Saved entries

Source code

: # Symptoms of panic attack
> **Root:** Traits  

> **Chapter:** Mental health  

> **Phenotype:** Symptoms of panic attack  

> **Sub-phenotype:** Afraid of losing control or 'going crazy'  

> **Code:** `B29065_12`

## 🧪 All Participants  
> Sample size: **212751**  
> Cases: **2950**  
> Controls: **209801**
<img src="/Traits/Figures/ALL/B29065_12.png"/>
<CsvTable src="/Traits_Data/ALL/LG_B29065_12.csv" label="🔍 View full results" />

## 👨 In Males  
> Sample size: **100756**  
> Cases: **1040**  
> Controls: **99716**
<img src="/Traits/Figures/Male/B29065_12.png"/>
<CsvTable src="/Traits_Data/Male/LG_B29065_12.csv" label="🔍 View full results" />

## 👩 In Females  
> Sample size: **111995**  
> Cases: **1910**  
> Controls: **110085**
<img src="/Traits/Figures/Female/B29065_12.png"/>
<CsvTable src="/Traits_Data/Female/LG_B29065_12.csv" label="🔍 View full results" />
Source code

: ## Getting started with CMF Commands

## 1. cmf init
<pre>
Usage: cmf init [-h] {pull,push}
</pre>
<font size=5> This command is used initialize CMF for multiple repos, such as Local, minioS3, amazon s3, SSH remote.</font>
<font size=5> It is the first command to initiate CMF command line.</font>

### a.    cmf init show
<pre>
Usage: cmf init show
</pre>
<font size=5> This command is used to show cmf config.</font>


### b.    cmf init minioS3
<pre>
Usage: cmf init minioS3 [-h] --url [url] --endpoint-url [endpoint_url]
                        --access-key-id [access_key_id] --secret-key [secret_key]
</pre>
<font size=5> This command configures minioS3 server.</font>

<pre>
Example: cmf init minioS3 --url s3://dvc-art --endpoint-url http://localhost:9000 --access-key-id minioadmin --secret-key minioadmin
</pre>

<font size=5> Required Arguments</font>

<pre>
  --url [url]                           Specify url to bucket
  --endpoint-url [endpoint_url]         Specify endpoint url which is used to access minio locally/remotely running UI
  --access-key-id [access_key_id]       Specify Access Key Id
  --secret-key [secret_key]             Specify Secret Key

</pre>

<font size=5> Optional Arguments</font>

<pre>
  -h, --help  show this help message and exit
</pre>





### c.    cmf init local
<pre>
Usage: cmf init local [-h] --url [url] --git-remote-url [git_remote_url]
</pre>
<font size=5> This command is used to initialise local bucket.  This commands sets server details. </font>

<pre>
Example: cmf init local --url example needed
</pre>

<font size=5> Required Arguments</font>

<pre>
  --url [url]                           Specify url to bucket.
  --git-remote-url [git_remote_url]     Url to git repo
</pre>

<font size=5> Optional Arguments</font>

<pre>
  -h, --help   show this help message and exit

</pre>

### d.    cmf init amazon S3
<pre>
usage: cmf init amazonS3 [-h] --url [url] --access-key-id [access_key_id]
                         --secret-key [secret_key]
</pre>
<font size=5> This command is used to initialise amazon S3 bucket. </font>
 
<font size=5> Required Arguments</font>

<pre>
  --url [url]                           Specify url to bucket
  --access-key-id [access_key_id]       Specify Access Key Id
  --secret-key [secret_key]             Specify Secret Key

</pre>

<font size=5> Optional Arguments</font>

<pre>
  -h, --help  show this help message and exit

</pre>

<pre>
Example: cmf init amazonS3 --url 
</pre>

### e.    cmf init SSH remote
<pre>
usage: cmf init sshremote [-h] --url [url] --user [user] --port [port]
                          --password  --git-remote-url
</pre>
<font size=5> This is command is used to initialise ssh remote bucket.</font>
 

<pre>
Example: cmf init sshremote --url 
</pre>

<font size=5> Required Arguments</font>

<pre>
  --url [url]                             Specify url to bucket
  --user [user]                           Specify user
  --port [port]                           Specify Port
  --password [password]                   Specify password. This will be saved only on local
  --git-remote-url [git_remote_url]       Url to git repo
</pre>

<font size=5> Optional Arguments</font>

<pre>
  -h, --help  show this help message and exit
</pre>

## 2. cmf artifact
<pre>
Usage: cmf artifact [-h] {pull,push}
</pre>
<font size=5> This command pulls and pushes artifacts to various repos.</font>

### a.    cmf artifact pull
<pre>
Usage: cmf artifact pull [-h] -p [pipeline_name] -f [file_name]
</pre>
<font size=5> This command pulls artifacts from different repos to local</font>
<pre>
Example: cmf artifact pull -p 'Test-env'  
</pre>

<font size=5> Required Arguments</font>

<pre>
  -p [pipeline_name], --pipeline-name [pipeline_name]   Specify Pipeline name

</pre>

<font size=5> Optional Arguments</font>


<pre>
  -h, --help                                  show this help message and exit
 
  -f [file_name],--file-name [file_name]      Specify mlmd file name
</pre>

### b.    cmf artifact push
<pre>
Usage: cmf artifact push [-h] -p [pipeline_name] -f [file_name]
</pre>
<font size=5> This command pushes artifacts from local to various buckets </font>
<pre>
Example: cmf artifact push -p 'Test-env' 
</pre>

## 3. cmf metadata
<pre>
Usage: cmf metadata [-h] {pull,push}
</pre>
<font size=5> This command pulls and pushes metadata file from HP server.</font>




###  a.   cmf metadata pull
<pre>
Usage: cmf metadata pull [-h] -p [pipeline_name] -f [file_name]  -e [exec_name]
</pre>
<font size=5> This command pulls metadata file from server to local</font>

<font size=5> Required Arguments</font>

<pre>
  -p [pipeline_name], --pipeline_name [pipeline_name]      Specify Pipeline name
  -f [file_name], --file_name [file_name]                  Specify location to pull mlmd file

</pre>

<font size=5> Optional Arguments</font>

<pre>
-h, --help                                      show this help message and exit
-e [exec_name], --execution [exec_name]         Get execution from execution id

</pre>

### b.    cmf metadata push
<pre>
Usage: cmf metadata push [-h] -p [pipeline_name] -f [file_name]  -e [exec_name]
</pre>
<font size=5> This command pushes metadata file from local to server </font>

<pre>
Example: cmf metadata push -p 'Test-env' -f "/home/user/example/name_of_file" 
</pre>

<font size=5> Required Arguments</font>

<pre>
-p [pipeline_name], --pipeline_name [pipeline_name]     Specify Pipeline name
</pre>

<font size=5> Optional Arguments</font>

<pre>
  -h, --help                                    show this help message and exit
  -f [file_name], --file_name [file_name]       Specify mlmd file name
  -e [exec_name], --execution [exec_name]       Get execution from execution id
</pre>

_EXERCISE OBJECTIVE_
Extract from the records above the lines from the one containing "Usage: cmf init local" to the one containing "<font size=5> This command is used to initialise amazon", both lines included, exactly as they appear and with nothing else.

_ANSWER SPACE_
Usage: cmf init local [-h] --url [url] --git-remote-url [git_remote_url]
</pre>
<font size=5> This command is used to initialise local bucket.  This commands sets server details. </font>

<pre>
Example: cmf init local --url example needed
</pre>

<font size=5> Required Arguments</font>

<pre>
  --url [url]                           Specify url to bucket.
  --git-remote-url [git_remote_url]     Url to git repo
</pre>

<font size=5> Optional Arguments</font>

<pre>
  -h, --help   show this help message and exit

</pre>

### d.    cmf init amazon S3
<pre>
usage: cmf init amazonS3 [-h] --url [url] --access-key-id [access_key_id]
                         --secret-key [secret_key]
</pre>
<font size=5> This command is used to initialise amazon S3 bucket. </font>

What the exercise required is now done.